Asis Perez, convenor of Tugon Kabuhayan, said the government should also look at the “consequential damage” of typhoons to crops and to the lives of farmers and fishermen in order to get the real picture of the post-typhoon situations in the farm sector.    

Asis Perez, convenor of Tugon Kabuhayan

This means that beyond the actual value of “crops”, the DA should also look at the condition of affected agricultural areas and take into account the period they need before they can fully recover.

“When there’s typhoon, it’s not just its damage to the crops that matter, it’s also the damage in the life of the farmers. The damage estimate, for Rolly alone, is P3 billion, which we think is lower than the actual damage. We are only looking at the damage to actual crops, how about the damage to the life of the farmers?” Perez told reporters in a virtual bi-monthly Food Security Forum.  

“More than the actual damage caused by the two typhoons, the government must also look at the consequential damage. Some of the crops may not bear fruit until after a year, others even more,” he added.  

Rene Cerilla, policy leader of Pambansang Kilusan ng Samahan ng mga Magsasaka (PAKISAMA) and a farmer-leader from Lopez, Quezon, said Rolly and Quinta caused severe damages in the lives of farmers in Bicol region and Quezon province.

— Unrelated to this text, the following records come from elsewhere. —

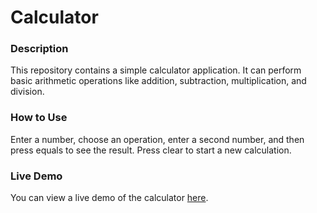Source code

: # Calculator
### Description
This repository contains a simple calculator application. It can perform basic arithmetic operations like addition, subtraction, multiplication, and division.

### How to Use
Enter a number, choose an operation, enter a second number, and then press equals to see the result. Press clear to start a new calculation.

### Live Demo
You can view a live demo of the calculator [here](https://gulcan00.github.io/calculator/).
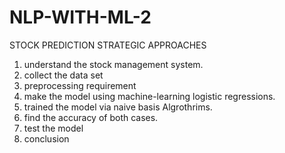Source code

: # NLP-WITH-ML-2
STOCK PREDICTION  STRATEGIC APPROACHES
1. understand the stock management system.
2. collect the data set
3. preprocessing requirement
4. make the model using machine-learning logistic regressions.
5. trained the model via naive basis Algrothrims.
6. find the accuracy of both cases.
7. test the model
8. conclusion 
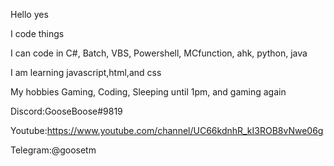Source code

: Hello yes

I code things

I can code in C#, Batch, VBS, Powershell, MCfunction, ahk, python, java

I am learning javascript,html,and css

My hobbies Gaming, Coding, Sleeping until 1pm, and gaming again

Discord:GooseBoose#9819

Youtube:https://www.youtube.com/channel/UC66kdnhR_kI3ROB8vNwe06g

Telegram:@goosetm
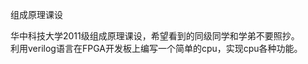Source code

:组成原理课设</br>

华中科技大学2011级组成原理课设，希望看到的同级同学和学弟不要照抄。</br>
利用verilog语言在FPGA开发板上编写一个简单的cpu，实现cpu各种功能。</br>
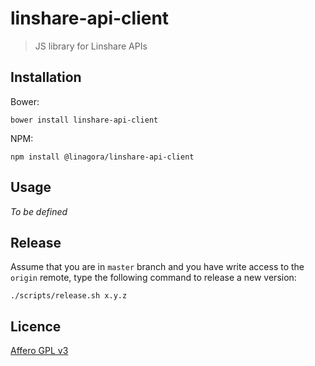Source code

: # linshare-api-client

> JS library for Linshare APIs

## Installation

Bower:

`bower install linshare-api-client`

NPM:

`npm install @linagora/linshare-api-client`

## Usage

_To be defined_

## Release

Assume that you are in `master` branch and you have write access to the `origin`
remote, type the following command to release a new version:

`./scripts/release.sh x.y.z`

## Licence

[Affero GPL v3](http://www.gnu.org/licenses/agpl-3.0.html)
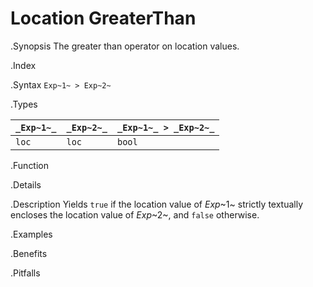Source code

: # Location GreaterThan

.Synopsis
The greater than operator on location values.

.Index
>

.Syntax
`Exp~1~ > Exp~2~`

.Types


| `_Exp~1~_` | `_Exp~2~_` | `_Exp~1~_ > _Exp~2~_`  |
| --- | --- | --- |
| `loc`     |  `loc`    | `bool`                |


.Function

.Details

.Description
Yields `true` if the location value of _Exp_~1~ strictly textually encloses
the location value of _Exp_~2~, and `false` otherwise.

.Examples

.Benefits

.Pitfalls

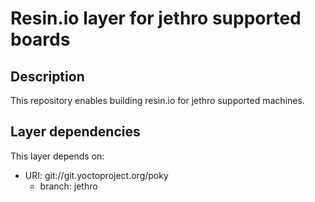 # Resin.io layer for jethro supported boards

## Description
This repository enables building resin.io for jethro supported machines.

## Layer dependencies

This layer depends on:

* URI: git://git.yoctoproject.org/poky
    * branch: jethro
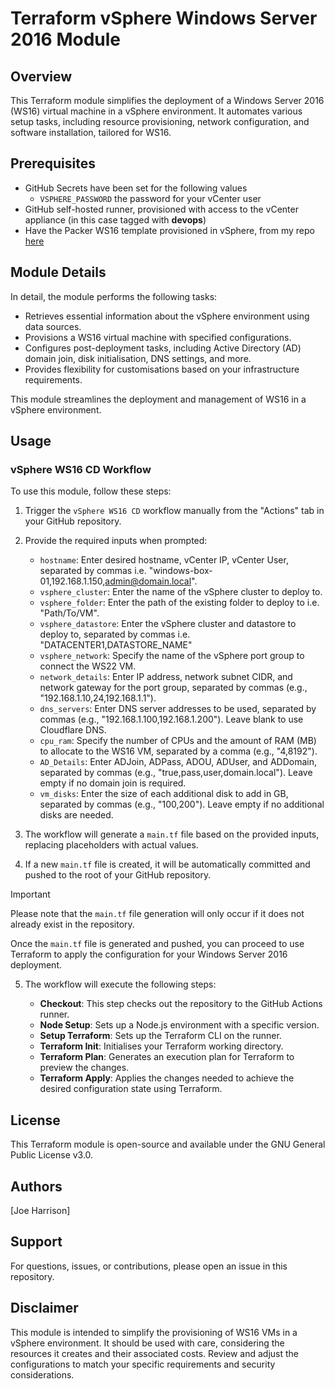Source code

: # Terraform vSphere Windows Server 2016 Module

## Overview

This Terraform module simplifies the deployment of a Windows Server 2016 (WS16) virtual machine in a vSphere environment. It automates various setup tasks, including resource provisioning, network configuration, and software installation, tailored for WS16.

## Prerequisites
- GitHub Secrets have been set for the following values
   - `VSPHERE_PASSWORD` the password for your vCenter user
- GitHub self-hosted runner, provisioned with access to the vCenter appliance (in this case tagged with **devops**)
- Have the Packer WS16 template provisioned in vSphere, from my repo [here](https://github.com/sudo-kraken/multiplatform-packer-vsphere-actions/tree/main/VMware/Windows-2016)

## Module Details

In detail, the module performs the following tasks:

- Retrieves essential information about the vSphere environment using data sources.
- Provisions a WS16 virtual machine with specified configurations.
- Configures post-deployment tasks, including Active Directory (AD) domain join, disk initialisation, DNS settings, and more.
- Provides flexibility for customisations based on your infrastructure requirements.

This module streamlines the deployment and management of WS16 in a vSphere environment.

## Usage

### vSphere WS16 CD Workflow

To use this module, follow these steps:

1. Trigger the `vSphere WS16 CD` workflow manually from the "Actions" tab in your GitHub repository.

2. Provide the required inputs when prompted:

   - `hostname`: Enter desired hostname, vCenter IP, vCenter User, separated by commas i.e. "windows-box-01,192.168.1.150,admin@domain.local".
   - `vsphere_cluster`: Enter the name of the vSphere cluster to deploy to.
   - `vsphere_folder`: Enter the path of the existing folder to deploy to i.e. "Path/To/VM".
   - `vsphere_datastore`: Enter the vSphere cluster and datastore to deploy to, separated by commas i.e. "DATACENTER1,DATASTORE_NAME"
   - `vsphere_network`: Specify the name of the vSphere port group to connect the WS22 VM.
   - `network_details`: Enter IP address, network subnet CIDR, and network gateway for the port group, separated by commas (e.g., "192.168.1.10,24,192.168.1.1").
   - `dns_servers`: Enter DNS server addresses to be used, separated by commas (e.g., "192.168.1.100,192.168.1.200"). Leave blank to use Cloudflare DNS.
   - `cpu_ram`: Specify the number of CPUs and the amount of RAM (MB) to allocate to the WS16 VM, separated by a comma (e.g., "4,8192").
   - `AD_Details`: Enter ADJoin, ADPass, ADOU, ADUser, and ADDomain, separated by commas (e.g., "true,pass,user,domain.local"). Leave empty if no domain join is required.
   - `vm_disks`: Enter the size of each additional disk to add in GB, separated by commas (e.g., "100,200"). Leave empty if no additional disks are needed.

3. The workflow will generate a `main.tf` file based on the provided inputs, replacing placeholders with actual values.

4. If a new `main.tf` file is created, it will be automatically committed and pushed to the root of your GitHub repository.

>[!IMPORTANT]
>Please note that the `main.tf` file generation will only occur if it does not already exist in the repository.

Once the `main.tf` file is generated and pushed, you can proceed to use Terraform to apply the configuration for your Windows Server 2016 deployment.

5. The workflow will execute the following steps:

   - **Checkout**: This step checks out the repository to the GitHub Actions runner.
   - **Node Setup**: Sets up a Node.js environment with a specific version.
   - **Setup Terraform**: Sets up the Terraform CLI on the runner.
   - **Terraform Init**: Initialises your Terraform working directory.
   - **Terraform Plan**: Generates an execution plan for Terraform to preview the changes.
   - **Terraform Apply**: Applies the changes needed to achieve the desired configuration state using Terraform.

## License

This Terraform module is open-source and available under the GNU General Public License v3.0.

## Authors

[Joe Harrison]

## Support

For questions, issues, or contributions, please open an issue in this repository.

## Disclaimer

This module is intended to simplify the provisioning of WS16 VMs in a vSphere environment. It should be used with care, considering the resources it creates and their associated costs. Review and adjust the configurations to match your specific requirements and security considerations.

Rene Cerilla, policy leader of Pambansang Kilusan ng Samahan ng mga Magsasaka.

More than their crops, he said a lot of them are now preoccupied re-building their destroyed homes, while their children’s education has been put on hold because there is no electricity within their areas.

“Our farmer-leader in Albay, her house was completely destroyed and they are now busy re-building it. She said she’s already obtained wounds from trying to salvage what is left of her home,” Cerilla said.

“There is no electricity too, no signal. We are really having a hard time. Our children couldn’t study,” he added.

In terms of yield, Cerilla said that while some were able to harvest their crops early, especially in rice, a few days before the typhoons made landfall, the gloomy weather and the lack of post-harvest facilities now prevent them from drying their yield.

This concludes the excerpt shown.